EXERCISE DESCRIPTION:
Nothing but the lines from the one containing "Nos gráficos subsequentes, há" through the end of the data should be output, each reproduced exactly.

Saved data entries
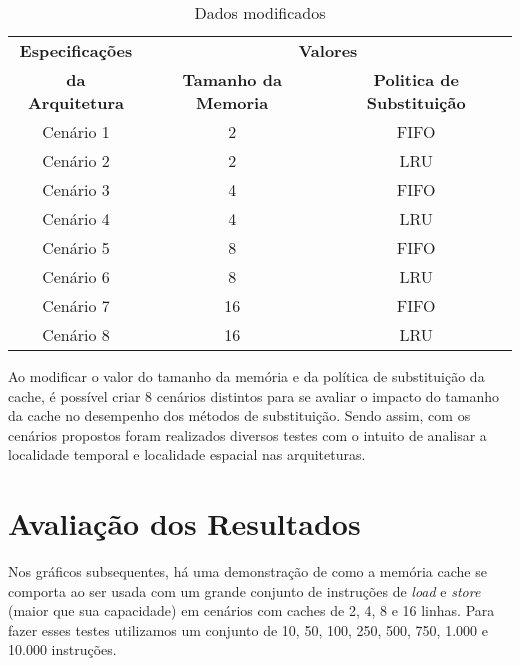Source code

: \documentclass[conference]{IEEEtran}
\begin{document}
\begin{table}[H]
  \caption{Dados modificados}
  \centering
      \begin{tabular}{|c|c|c|}
          \hline
          \textbf{Especificações} & \multicolumn{2}{|c|}{\textbf{Valores}} \\
          \cline{2-3} 
          \textbf{da Arquitetura} & \textbf{Tamanho da Memoria} & \textbf{Politica de Substituição} \\
          \hline
          Cenário 1 & 2 & FIFO \\
          \hline
          Cenário 2 & 2 & LRU \\
          \hline
          Cenário 3 & 4 & FIFO\\
          \hline
          Cenário 4 & 4 & LRU\\
          \hline
          Cenário 5 & 8 & FIFO\\
          \hline
          Cenário 6 & 8 & LRU\\
          \hline
          Cenário 7 & 16 & FIFO\\
          \hline
          Cenário 8 & 16 & LRU\\
          \hline
      \end{tabular}
      \label{tab3}
\end{table}

Ao modificar o valor do tamanho da memória e da política de substituição da cache,
é possível criar 8 cenários distintos para se avaliar o impacto do tamanho da cache
no desempenho dos métodos de substituição. Sendo assim, com os cenários propostos
foram realizados diversos testes com o intuito de analisar a localidade temporal e
localidade espacial nas arquiteturas.

\section{Avaliação dos Resultados}


Nos gráficos subsequentes, há uma demonstração de como a memória cache se comporta 
ao ser usada com um grande conjunto de instruções de \emph{load} e \emph{store} 
(maior que sua capacidade) em cenários com caches de 2, 4, 8 e 16 linhas.
Para fazer esses testes utilizamos um conjunto de 10, 50, 100, 250, 500, 750, 1.000 e 10.000 
instruções.
\end{document}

REPLY:
Nos gráficos subsequentes, há uma demonstração de como a memória cache se comporta 
ao ser usada com um grande conjunto de instruções de \emph{load} e \emph{store} 
(maior que sua capacidade) em cenários com caches de 2, 4, 8 e 16 linhas.
Para fazer esses testes utilizamos um conjunto de 10, 50, 100, 250, 500, 750, 1.000 e 10.000 
instruções.
\end{document}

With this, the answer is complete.